Rendered images with source text
==========

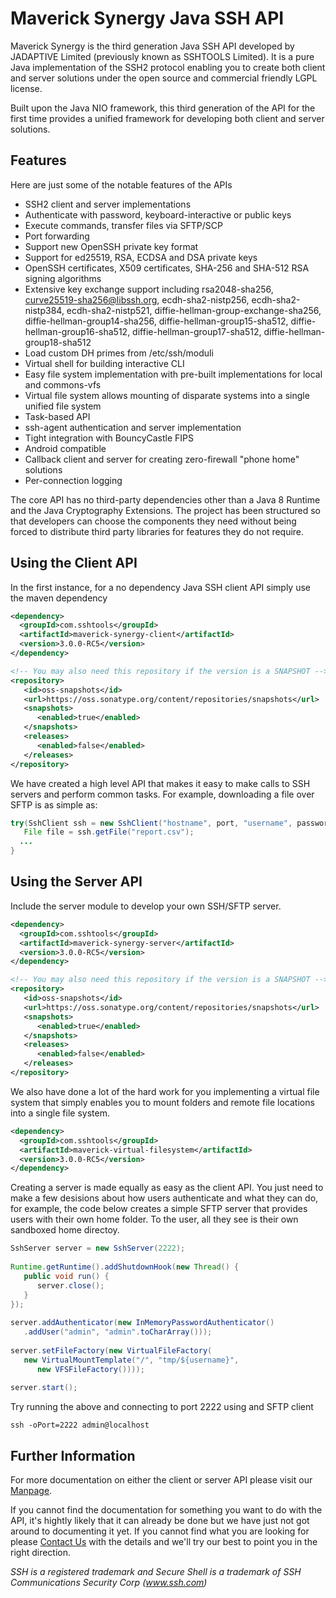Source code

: # Maverick Synergy Java SSH API
Maverick Synergy is the third generation Java SSH API developed by JADAPTIVE Limited (previously known as SSHTOOLS Limited). It is a pure Java implementation of the SSH2 protocol enabling you to create both client and server solutions under the open source and commercial friendly LGPL license.

Built upon the Java NIO framework, this third generation of the API for the first time provides a unified framework for developing both client and server solutions.

## Features
Here are just some of the notable features of the APIs

- SSH2 client and server implementations
- Authenticate with password, keyboard-interactive or public keys
- Execute commands, transfer files via SFTP/SCP
- Port forwarding
- Support new OpenSSH private key format
- Support for ed25519, RSA, ECDSA and DSA private keys
- OpenSSH certificates, X509 certificates, SHA-256 and SHA-512 RSA signing algorithms
- Extensive key exchange support including rsa2048-sha256, curve25519-sha256@libssh.org, ecdh-sha2-nistp256, ecdh-sha2-nistp384, ecdh-sha2-nistp521, diffie-hellman-group-exchange-sha256, diffie-hellman-group14-sha256, diffie-hellman-group15-sha512, diffie-hellman-group16-sha512, diffie-hellman-group17-sha512, diffie-hellman-group18-sha512
- Load custom DH primes from /etc/ssh/moduli
- Virtual shell for building interactive CLI
- Easy file system implementation with pre-built implementations for local and commons-vfs
- Virtual file system allows mounting of disparate systems into a single unified file system
- Task-based API
- ssh-agent authentication and server implementation
- Tight integration with BouncyCastle FIPS
- Android compatible
- Callback client and server for creating zero-firewall "phone home" solutions
- Per-connection logging

The core API has no third-party dependencies other than a Java 8 Runtime and the Java Cryptography Extensions. The project has been structured so that developers can choose the components they need without being forced to distribute third party libraries for features they do not require.

## Using the Client API
In the first instance, for a no dependency Java SSH client API simply use the maven dependency
```xml
<dependency>
  <groupId>com.sshtools</groupId>
  <artifactId>maverick-synergy-client</artifactId>
  <version>3.0.0-RC5</version>
</dependency>

<!-- You may also need this repository if the version is a SNAPSHOT -->
<repository>
   <id>oss-snapshots</id>
   <url>https://oss.sonatype.org/content/repositories/snapshots</url>
   <snapshots>
      <enabled>true</enabled>
   </snapshots>
   <releases>
      <enabled>false</enabled>
   </releases>
</repository>
```
We have created a high level API that makes it easy to make calls to SSH servers and perform common tasks. For example, downloading a file over SFTP is as simple as:
```java	
try(SshClient ssh = new SshClient("hostname", port, "username", password.toCharArray())) {		
   File file = ssh.getFile("report.csv");
  ...
}
```

## Using the Server API
Include the server module to develop your own SSH/SFTP server.
```xml
<dependency>
  <groupId>com.sshtools</groupId>
  <artifactId>maverick-synergy-server</artifactId>
  <version>3.0.0-RC5</version>
</dependency>

<!-- You may also need this repository if the version is a SNAPSHOT -->
<repository>
   <id>oss-snapshots</id>
   <url>https://oss.sonatype.org/content/repositories/snapshots</url>
   <snapshots>
      <enabled>true</enabled>
   </snapshots>
   <releases>
      <enabled>false</enabled>
   </releases>
</repository>
```
We also have done a lot of the hard work for you implementing a virtual file system that simply enables you to mount folders and remote file locations into a single file system.
```xml
<dependency>
  <groupId>com.sshtools</groupId>
  <artifactId>maverick-virtual-filesystem</artifactId>
  <version>3.0.0-RC5</version>
</dependency>
```	
Creating a server is made equally as easy as the client API. You just need to make a few desisions about how users authenticate and what they can do, for example, the code below creates a simple SFTP server that provides users with their own home folder. To the user, all they see is their own sandboxed home directoy.

```java
SshServer server = new SshServer(2222);
		
Runtime.getRuntime().addShutdownHook(new Thread() {
   public void run() {
      server.close();
   }	
});
		
server.addAuthenticator(new InMemoryPasswordAuthenticator()
   .addUser("admin", "admin".toCharArray()));
		
server.setFileFactory(new VirtualFileFactory(
   new VirtualMountTemplate("/", "tmp/${username}", 
      new VFSFileFactory())));
		
server.start();
```
Try running the above and connecting to port 2222 using and SFTP client

	ssh -oPort=2222 admin@localhost


## Further Information
For more documentation on either the client or server API please visit our [Manpage](https://www.jadaptive.com/app/manpage/en/category/1559751/Maverick-Synergy). 

If you cannot find the documentation for something you want to do with the API, it's hightly likely that it can already be done but we have just not got around to documenting it yet. If you cannot find what you are looking for please [Contact Us](mailto:support@jadaptive.com) with the details and we'll try our best to point you in the right direction.

*SSH is a registered trademark and Secure Shell is a trademark of SSH Communications Security Corp (www.ssh.com)*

==========

Give back an exact repeat of the lines from the top of the data through the line that holds "- Authenticate with", both included, and omit pictures.

Source code

: # Maverick Synergy Java SSH API
Maverick Synergy is the third generation Java SSH API developed by JADAPTIVE Limited (previously known as SSHTOOLS Limited). It is a pure Java implementation of the SSH2 protocol enabling you to create both client and server solutions under the open source and commercial friendly LGPL license.

Built upon the Java NIO framework, this third generation of the API for the first time provides a unified framework for developing both client and server solutions.

## Features
Here are just some of the notable features of the APIs

- SSH2 client and server implementations
- Authenticate with password, keyboard-interactive or public keys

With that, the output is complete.